§ Exercise goal
Print the lines below word for word, beginning with the first and ending with the line that holds "- Get blog likes", and skip every picture.

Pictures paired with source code
*** Begin section ***
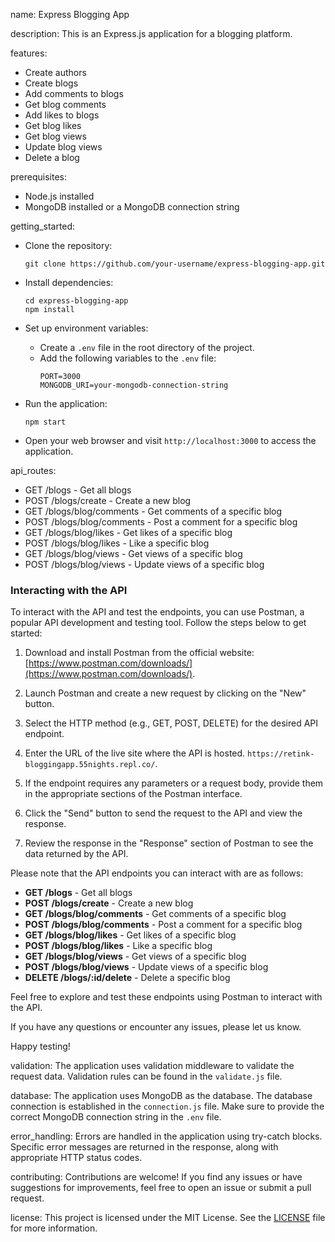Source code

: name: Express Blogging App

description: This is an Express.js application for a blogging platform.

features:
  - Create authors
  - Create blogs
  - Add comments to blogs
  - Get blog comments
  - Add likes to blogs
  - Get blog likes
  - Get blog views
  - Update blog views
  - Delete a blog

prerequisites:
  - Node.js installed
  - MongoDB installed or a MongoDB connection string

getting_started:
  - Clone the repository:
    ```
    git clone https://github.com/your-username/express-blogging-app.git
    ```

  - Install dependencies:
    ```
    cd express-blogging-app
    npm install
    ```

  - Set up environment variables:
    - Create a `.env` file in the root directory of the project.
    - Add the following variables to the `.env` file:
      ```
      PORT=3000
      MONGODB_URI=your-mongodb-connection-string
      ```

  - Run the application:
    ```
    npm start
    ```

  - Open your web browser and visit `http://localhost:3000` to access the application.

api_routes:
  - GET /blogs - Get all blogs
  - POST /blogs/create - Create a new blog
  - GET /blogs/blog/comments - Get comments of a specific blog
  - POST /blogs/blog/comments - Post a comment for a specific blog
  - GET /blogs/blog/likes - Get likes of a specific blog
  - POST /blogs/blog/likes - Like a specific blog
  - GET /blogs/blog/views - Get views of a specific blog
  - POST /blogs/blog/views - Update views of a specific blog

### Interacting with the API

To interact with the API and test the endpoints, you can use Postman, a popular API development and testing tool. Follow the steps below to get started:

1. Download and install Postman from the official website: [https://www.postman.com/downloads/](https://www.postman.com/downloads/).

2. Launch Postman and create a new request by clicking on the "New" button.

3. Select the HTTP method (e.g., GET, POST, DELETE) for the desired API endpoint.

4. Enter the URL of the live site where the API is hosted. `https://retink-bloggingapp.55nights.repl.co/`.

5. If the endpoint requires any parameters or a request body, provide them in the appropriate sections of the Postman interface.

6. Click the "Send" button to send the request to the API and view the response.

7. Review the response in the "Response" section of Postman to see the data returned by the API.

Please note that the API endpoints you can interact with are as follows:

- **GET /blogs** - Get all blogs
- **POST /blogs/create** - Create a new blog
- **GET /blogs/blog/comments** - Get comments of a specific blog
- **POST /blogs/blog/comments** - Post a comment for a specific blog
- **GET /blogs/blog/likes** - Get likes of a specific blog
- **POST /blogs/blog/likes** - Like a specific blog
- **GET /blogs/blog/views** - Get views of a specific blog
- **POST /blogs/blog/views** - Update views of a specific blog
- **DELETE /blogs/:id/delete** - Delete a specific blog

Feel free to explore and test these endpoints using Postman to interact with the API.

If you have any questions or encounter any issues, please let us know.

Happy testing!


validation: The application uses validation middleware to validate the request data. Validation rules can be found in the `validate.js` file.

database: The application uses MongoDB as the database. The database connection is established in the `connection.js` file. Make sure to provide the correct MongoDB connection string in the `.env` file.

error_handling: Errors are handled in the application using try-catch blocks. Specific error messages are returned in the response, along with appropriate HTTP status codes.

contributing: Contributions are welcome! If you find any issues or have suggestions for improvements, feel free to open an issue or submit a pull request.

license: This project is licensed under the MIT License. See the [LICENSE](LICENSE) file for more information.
*** End section ***
§ Expected output
Source code

: name: Express Blogging App

description: This is an Express.js application for a blogging platform.

features:
  - Create authors
  - Create blogs
  - Add comments to blogs
  - Get blog comments
  - Add likes to blogs
  - Get blog likes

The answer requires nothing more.